**WHAT YOU ARE ASKED TO DO**:
Repeat the lines below exactly as they appear, but leave out the images.

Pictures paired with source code
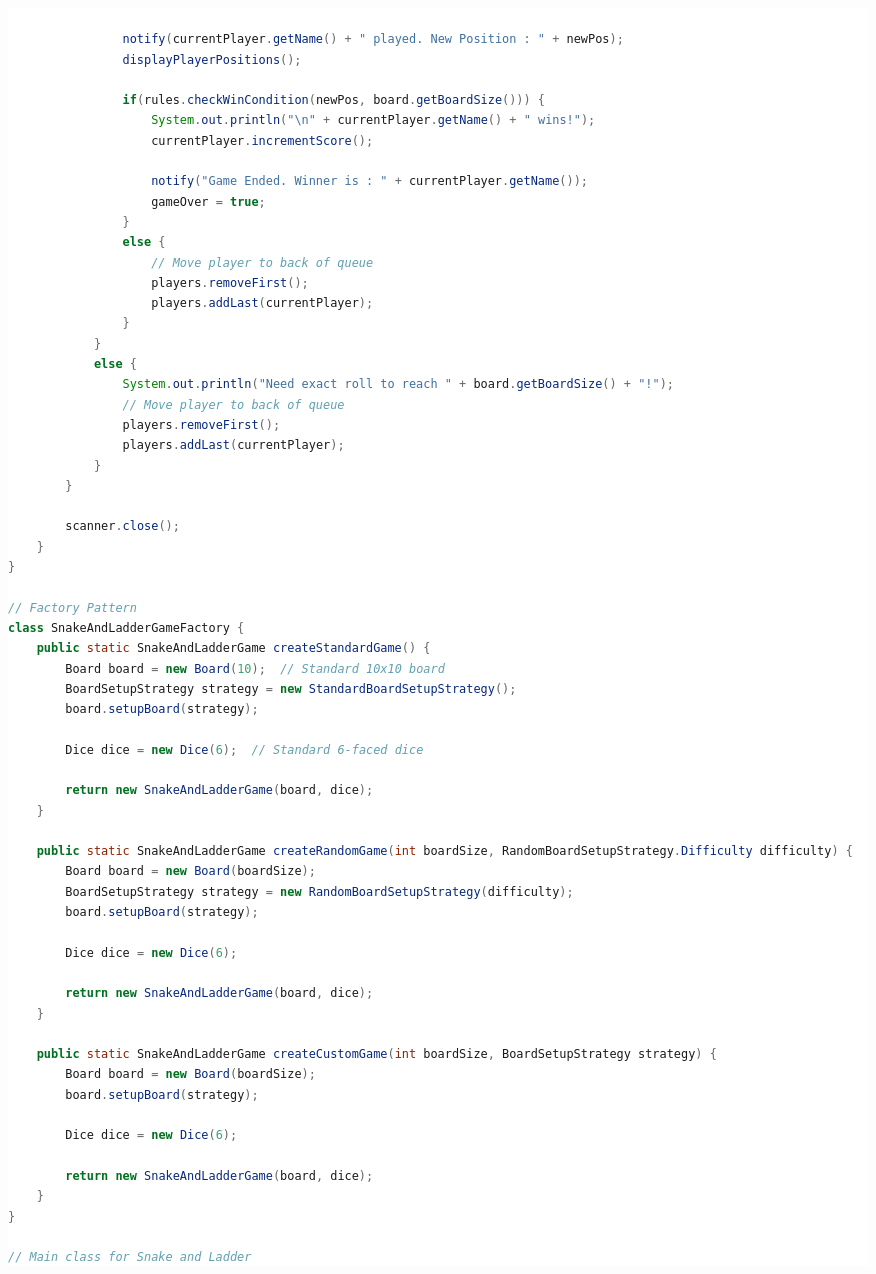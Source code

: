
 ```java
                
                notify(currentPlayer.getName() + " played. New Position : " + newPos);
                displayPlayerPositions();
                
                if(rules.checkWinCondition(newPos, board.getBoardSize())) {
                    System.out.println("\n" + currentPlayer.getName() + " wins!");
                    currentPlayer.incrementScore();

                    notify("Game Ended. Winner is : " + currentPlayer.getName());
                    gameOver = true;
                }
                else {
                    // Move player to back of queue
                    players.removeFirst();
                    players.addLast(currentPlayer);
                }
            }
            else {
                System.out.println("Need exact roll to reach " + board.getBoardSize() + "!");
                // Move player to back of queue
                players.removeFirst();
                players.addLast(currentPlayer);
            }
        }

        scanner.close();
    }
}

// Factory Pattern
class SnakeAndLadderGameFactory {
    public static SnakeAndLadderGame createStandardGame() {
        Board board = new Board(10);  // Standard 10x10 board
        BoardSetupStrategy strategy = new StandardBoardSetupStrategy();
        board.setupBoard(strategy);
        
        Dice dice = new Dice(6);  // Standard 6-faced dice
        
        return new SnakeAndLadderGame(board, dice);
    }
    
    public static SnakeAndLadderGame createRandomGame(int boardSize, RandomBoardSetupStrategy.Difficulty difficulty) {
        Board board = new Board(boardSize);
        BoardSetupStrategy strategy = new RandomBoardSetupStrategy(difficulty);
        board.setupBoard(strategy);
        
        Dice dice = new Dice(6);
        
        return new SnakeAndLadderGame(board, dice);
    }
    
    public static SnakeAndLadderGame createCustomGame(int boardSize, BoardSetupStrategy strategy) {
        Board board = new Board(boardSize);
        board.setupBoard(strategy);
        
        Dice dice = new Dice(6);
        
        return new SnakeAndLadderGame(board, dice);
    }
}

// Main class for Snake and Ladder
```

**ANSWER AREA**:
Source code

:
 ```java
                
                notify(currentPlayer.getName() + " played. New Position : " + newPos);
                displayPlayerPositions();
                
                if(rules.checkWinCondition(newPos, board.getBoardSize())) {
                    System.out.println("\n" + currentPlayer.getName() + " wins!");
                    currentPlayer.incrementScore();

                    notify("Game Ended. Winner is : " + currentPlayer.getName());
                    gameOver = true;
                }
                else {
                    // Move player to back of queue
                    players.removeFirst();
                    players.addLast(currentPlayer);
                }
            }
            else {
                System.out.println("Need exact roll to reach " + board.getBoardSize() + "!");
                // Move player to back of queue
                players.removeFirst();
                players.addLast(currentPlayer);
            }
        }

        scanner.close();
    }
}

// Factory Pattern
class SnakeAndLadderGameFactory {
    public static SnakeAndLadderGame createStandardGame() {
        Board board = new Board(10);  // Standard 10x10 board
        BoardSetupStrategy strategy = new StandardBoardSetupStrategy();
        board.setupBoard(strategy);
        
        Dice dice = new Dice(6);  // Standard 6-faced dice
        
        return new SnakeAndLadderGame(board, dice);
    }
    
    public static SnakeAndLadderGame createRandomGame(int boardSize, RandomBoardSetupStrategy.Difficulty difficulty) {
        Board board = new Board(boardSize);
        BoardSetupStrategy strategy = new RandomBoardSetupStrategy(difficulty);
        board.setupBoard(strategy);
        
        Dice dice = new Dice(6);
        
        return new SnakeAndLadderGame(board, dice);
    }
    
    public static SnakeAndLadderGame createCustomGame(int boardSize, BoardSetupStrategy strategy) {
        Board board = new Board(boardSize);
        board.setupBoard(strategy);
        
        Dice dice = new Dice(6);
        
        return new SnakeAndLadderGame(board, dice);
    }
}

// Main class for Snake and Ladder
```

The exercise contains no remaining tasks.